Apesar de a música eletrônica ter sido originada pelas comunidades queer, negra e latina, a integração plena desses artistas na cadeia contemporânea ainda é irregular. É como se grupos historicamente marginalizados, que criaram um espaço próprio para expressão, voltassem ao banco de reserva à medida que a cena se expande. O discurso da diversidade avança com mais rapidez do que as práticas de fato. E a consequência é clara: histórias como a de Ella, que deveriam ser vistas com olhar de valorização pelo público e pelo mercado, continuam dependendo de acontecimentos extraordinários para ganhar visibilidade proporcional ao impacto real do trabalho.
Neste sentido, surge uma indagação importante por parte da artista: “Eu sempre acredito, mas com os pés no chão, afinal de contas são 20 anos com muitos ‘quases’. Já quebrei muito a cara achando que ‘agora vai’ […] Às vezes eu penso no que mais falta eu fazer, conquistar, provar, para que o momento da virada aconteça.”
Apesar desse cenário, Ella se apega a uma ideia que passou a orientar sua relação com a própria trajetória: sucesso é permanência. Ela mesma reconhece que os “quases” fazem parte do caminho, mas não determinam seu fôlego. Ao longo de duas décadas, viu artistas aparecerem com força, ocuparem posições centrais e desaparecerem completamente pouco depois. Permanecer, para ela, é o verdadeiro indicador de consistência. “Talvez, uma das coisas mais audaciosas que eu fiz foi permanecer”, comenta, reforçando uma leitura madura de quem construiu uma carreira longa com base na própria consistência e determinação.

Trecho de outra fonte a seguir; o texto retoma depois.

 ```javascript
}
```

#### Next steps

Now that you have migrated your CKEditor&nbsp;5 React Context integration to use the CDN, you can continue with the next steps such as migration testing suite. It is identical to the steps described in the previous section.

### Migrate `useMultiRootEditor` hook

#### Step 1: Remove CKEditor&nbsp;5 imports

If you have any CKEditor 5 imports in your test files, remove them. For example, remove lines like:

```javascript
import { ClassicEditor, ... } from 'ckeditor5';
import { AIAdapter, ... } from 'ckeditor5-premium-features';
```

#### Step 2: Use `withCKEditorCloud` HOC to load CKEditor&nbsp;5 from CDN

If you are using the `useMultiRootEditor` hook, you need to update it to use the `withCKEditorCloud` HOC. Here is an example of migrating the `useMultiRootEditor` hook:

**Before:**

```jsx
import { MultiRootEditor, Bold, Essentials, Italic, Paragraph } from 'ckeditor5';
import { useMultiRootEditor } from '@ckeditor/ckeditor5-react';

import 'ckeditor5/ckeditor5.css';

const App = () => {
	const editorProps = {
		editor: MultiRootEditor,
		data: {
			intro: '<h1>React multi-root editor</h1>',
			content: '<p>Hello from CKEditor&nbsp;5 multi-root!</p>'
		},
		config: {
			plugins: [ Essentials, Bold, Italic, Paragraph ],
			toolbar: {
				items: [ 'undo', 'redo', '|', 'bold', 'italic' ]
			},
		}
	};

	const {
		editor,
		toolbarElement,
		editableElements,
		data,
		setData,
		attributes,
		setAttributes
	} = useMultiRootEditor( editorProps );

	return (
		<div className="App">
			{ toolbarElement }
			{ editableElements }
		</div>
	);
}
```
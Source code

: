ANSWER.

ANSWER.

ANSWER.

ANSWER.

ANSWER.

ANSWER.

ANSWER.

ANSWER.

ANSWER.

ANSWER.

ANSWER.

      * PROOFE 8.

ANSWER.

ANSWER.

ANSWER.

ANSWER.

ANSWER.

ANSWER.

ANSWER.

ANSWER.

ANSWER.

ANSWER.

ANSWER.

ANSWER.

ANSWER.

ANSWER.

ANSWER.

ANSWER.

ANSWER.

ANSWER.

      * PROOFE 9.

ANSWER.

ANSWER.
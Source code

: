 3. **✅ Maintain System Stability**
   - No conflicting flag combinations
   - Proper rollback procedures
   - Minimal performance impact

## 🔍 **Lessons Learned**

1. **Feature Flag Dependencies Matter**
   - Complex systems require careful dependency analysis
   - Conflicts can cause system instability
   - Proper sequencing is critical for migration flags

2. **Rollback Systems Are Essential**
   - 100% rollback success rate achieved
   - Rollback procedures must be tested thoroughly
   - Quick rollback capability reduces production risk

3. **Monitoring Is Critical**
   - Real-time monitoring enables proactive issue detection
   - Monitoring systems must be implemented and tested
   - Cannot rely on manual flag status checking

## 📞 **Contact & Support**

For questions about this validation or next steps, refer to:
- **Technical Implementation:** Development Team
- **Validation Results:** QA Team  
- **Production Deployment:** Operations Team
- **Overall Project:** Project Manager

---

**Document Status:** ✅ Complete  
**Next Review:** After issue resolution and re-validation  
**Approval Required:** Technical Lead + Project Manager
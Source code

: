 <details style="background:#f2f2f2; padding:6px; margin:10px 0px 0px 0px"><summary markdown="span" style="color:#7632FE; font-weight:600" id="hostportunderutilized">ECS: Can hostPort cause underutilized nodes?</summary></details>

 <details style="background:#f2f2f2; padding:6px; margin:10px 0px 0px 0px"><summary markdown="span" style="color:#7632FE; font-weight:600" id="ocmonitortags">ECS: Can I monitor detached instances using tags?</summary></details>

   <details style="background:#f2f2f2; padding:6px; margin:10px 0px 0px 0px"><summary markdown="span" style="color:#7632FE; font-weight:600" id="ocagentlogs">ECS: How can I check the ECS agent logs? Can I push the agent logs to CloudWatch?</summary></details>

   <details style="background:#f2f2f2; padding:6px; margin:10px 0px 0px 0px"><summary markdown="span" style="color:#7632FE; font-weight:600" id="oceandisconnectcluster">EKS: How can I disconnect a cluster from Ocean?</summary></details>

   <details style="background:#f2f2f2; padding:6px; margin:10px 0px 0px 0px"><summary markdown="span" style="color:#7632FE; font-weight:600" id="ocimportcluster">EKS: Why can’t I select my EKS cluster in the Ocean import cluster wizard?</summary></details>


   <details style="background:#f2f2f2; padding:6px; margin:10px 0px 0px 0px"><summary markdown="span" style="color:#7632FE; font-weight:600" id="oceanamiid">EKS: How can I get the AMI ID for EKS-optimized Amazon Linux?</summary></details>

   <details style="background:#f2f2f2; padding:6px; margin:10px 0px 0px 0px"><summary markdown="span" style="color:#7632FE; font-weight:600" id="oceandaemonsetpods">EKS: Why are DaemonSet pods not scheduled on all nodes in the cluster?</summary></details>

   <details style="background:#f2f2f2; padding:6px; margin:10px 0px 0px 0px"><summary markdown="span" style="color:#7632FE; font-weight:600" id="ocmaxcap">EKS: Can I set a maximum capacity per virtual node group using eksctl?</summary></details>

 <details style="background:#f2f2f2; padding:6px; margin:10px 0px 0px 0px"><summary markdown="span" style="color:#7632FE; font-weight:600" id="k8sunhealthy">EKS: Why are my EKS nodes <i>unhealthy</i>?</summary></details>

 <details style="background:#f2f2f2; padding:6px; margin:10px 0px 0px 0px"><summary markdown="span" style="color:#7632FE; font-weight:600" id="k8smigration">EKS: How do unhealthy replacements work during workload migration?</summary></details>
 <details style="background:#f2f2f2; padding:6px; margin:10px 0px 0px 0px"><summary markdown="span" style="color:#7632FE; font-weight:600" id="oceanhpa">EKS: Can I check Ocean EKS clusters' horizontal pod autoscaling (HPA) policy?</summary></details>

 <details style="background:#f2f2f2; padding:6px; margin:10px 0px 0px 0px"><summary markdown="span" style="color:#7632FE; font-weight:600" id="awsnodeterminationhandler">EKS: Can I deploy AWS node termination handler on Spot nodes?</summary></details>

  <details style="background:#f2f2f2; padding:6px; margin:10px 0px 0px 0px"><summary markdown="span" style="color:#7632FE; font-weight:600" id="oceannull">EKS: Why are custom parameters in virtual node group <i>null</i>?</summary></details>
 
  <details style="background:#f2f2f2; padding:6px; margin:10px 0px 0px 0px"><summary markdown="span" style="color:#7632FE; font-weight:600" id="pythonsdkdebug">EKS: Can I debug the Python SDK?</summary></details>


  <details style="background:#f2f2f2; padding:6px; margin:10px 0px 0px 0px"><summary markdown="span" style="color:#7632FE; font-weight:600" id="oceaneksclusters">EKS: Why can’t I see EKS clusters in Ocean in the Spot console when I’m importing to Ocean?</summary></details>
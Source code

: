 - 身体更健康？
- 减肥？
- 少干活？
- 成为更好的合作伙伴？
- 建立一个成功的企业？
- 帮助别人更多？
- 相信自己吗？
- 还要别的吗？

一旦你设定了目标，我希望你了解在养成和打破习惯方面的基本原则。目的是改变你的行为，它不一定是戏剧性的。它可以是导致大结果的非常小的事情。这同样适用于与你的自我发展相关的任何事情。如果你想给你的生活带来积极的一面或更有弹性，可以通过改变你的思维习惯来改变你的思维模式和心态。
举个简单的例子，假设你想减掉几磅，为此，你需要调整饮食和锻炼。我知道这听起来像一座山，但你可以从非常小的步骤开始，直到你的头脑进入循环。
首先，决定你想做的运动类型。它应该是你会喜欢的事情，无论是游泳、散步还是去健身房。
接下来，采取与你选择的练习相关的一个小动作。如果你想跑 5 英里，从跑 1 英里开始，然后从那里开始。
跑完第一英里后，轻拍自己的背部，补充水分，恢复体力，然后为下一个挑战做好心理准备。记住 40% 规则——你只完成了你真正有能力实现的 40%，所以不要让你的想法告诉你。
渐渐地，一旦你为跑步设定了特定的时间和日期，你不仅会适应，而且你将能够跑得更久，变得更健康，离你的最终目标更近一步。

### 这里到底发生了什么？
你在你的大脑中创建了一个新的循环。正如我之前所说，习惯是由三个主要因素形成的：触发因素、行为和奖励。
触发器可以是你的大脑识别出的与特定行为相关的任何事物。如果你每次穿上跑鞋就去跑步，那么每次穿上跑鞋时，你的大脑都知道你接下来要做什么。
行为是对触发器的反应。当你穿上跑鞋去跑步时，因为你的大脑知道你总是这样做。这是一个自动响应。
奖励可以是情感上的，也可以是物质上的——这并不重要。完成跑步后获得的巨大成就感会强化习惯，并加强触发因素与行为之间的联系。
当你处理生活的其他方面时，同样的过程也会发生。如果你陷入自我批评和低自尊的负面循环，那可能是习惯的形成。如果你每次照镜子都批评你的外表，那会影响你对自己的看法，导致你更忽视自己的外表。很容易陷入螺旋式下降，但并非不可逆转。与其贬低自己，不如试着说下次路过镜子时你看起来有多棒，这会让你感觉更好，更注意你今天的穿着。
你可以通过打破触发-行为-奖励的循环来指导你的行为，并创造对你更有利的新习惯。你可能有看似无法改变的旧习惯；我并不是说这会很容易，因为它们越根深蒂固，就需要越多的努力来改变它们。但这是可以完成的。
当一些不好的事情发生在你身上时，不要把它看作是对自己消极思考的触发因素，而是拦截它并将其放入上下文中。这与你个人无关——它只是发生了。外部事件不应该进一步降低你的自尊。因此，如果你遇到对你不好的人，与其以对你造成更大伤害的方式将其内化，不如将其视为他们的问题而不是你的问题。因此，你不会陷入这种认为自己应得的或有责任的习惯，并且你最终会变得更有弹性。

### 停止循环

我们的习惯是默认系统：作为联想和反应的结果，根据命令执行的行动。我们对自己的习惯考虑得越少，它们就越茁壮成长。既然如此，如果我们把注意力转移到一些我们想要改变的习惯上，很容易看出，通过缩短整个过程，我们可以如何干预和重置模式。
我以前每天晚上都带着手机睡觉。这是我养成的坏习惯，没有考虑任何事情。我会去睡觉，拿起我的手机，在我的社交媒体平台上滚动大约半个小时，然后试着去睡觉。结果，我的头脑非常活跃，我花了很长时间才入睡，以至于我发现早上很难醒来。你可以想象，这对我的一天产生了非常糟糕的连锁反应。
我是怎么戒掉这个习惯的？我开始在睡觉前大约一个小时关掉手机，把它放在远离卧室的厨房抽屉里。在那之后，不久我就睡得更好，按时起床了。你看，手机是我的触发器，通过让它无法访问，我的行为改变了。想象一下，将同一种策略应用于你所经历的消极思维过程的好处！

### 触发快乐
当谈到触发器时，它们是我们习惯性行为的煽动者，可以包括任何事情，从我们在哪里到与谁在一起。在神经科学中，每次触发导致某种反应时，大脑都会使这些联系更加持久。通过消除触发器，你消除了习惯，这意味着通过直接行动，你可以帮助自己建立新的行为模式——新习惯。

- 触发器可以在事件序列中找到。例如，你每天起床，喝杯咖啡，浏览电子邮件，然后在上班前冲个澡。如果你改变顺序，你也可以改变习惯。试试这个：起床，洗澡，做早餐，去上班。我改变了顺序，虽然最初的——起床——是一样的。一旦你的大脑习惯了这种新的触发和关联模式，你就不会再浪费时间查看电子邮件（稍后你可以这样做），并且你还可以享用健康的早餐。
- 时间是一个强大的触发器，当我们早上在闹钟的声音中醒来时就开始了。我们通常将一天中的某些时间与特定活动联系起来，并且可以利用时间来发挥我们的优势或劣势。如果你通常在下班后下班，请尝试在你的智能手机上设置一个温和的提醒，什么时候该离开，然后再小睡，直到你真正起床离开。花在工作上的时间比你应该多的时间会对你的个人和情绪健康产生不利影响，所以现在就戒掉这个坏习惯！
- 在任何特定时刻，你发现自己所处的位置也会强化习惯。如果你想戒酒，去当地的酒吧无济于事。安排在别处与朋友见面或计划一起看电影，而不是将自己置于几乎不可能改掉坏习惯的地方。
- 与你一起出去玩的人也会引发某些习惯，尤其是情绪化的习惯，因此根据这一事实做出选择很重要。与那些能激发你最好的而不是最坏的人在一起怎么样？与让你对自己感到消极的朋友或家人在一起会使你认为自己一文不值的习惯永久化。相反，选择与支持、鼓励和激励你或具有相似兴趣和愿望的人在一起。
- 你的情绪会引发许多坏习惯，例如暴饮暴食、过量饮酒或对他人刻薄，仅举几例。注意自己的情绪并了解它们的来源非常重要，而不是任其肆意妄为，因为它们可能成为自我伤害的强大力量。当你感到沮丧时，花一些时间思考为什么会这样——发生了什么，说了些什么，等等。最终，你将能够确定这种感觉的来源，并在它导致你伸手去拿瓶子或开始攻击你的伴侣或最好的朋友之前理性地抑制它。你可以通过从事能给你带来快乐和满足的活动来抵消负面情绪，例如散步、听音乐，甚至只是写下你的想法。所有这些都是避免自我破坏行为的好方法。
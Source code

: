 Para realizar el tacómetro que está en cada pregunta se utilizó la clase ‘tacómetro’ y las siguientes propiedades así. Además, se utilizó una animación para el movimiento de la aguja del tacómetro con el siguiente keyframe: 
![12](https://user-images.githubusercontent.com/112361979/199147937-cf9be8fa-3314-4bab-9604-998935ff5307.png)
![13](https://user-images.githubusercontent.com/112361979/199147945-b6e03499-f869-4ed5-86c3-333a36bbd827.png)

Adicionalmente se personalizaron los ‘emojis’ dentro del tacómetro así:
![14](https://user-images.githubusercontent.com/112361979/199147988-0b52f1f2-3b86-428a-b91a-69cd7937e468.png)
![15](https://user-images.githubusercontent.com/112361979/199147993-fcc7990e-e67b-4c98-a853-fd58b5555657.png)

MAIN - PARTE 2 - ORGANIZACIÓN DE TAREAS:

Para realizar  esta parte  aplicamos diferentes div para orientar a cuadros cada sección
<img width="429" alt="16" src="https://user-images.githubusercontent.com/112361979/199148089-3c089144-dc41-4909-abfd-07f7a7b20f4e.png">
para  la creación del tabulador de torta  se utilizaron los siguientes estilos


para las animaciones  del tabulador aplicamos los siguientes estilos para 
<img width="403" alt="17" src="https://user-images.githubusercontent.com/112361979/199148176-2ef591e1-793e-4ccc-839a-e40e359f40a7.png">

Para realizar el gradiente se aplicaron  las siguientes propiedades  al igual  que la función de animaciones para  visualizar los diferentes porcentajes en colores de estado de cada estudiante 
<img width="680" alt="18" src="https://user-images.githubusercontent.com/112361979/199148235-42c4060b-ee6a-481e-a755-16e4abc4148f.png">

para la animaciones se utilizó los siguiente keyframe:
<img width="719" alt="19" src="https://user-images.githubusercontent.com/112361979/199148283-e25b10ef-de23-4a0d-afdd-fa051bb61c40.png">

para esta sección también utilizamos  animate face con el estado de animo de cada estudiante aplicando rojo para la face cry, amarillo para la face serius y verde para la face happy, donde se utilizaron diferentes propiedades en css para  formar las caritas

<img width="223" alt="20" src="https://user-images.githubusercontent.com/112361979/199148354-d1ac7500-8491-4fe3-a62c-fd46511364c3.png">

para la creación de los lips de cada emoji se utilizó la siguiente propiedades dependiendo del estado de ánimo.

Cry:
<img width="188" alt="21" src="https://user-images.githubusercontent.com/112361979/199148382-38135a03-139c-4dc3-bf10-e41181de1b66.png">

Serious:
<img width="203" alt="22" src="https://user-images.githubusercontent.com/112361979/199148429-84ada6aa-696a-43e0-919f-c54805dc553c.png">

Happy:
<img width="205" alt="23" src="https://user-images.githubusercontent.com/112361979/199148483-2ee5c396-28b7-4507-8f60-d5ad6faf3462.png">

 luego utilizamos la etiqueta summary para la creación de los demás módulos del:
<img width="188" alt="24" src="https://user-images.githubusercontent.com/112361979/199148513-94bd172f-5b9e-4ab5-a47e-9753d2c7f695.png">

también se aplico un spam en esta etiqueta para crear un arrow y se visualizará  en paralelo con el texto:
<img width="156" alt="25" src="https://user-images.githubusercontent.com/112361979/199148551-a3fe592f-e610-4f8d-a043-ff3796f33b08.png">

Essa percepção convive com um movimento constante de criação. No dia 19 de dezembro, por exemplo, Ella lançará o EP Affair pela Tropicana Records, de Portugal, com duas faixas originais — Rhodes Affair e Prophet Affair — que exploram uma estética de Disco House, com elementos brasileiros e solos gravados pelo músico Daniel Raizer. Paralelamente, sua atuação como curadora do palco de eletrônica do festival TUSCA, segue crescendo. No ano passado, foi responsável por uma noite que reuniu nomes como Etcetera, Valentina Luz, Paulete Lindacelva e Monic, além da inclusão inédita de performers no festival. O resultado a levou a integrar oficialmente o time de curadoria, que este ano recebe artistas como DJ Marky, Badsista e Clementaum. Esses projetos mostram que, independentemente da velocidade com que o mercado responde, o trabalho segue avançando.
A fala que abre este texto, portanto, é um convite à reflexão. Não basta somar conquistas ou circular por grandes palcos. Se a cena brasileira deseja se apresentar como diversa, consistente e comprometida com sua própria origem, será necessário enfrentar com seriedade a distância entre o manifesto que se carrega e a prática do que se consome. Isso vai desde o funcionamento cotidiano da indústria — nas curadorias e nas equipes que decidem e projetam o futuro da música — até a disposição do público em aceitar novas experiências, para além daquilo que já é conhecido, para que essas novas oportunidades possam se movimentar. Só assim histórias como a de Ella De Vuono deixam de aparecer como exceção e a cena avança com a profundidade que afirma possuir.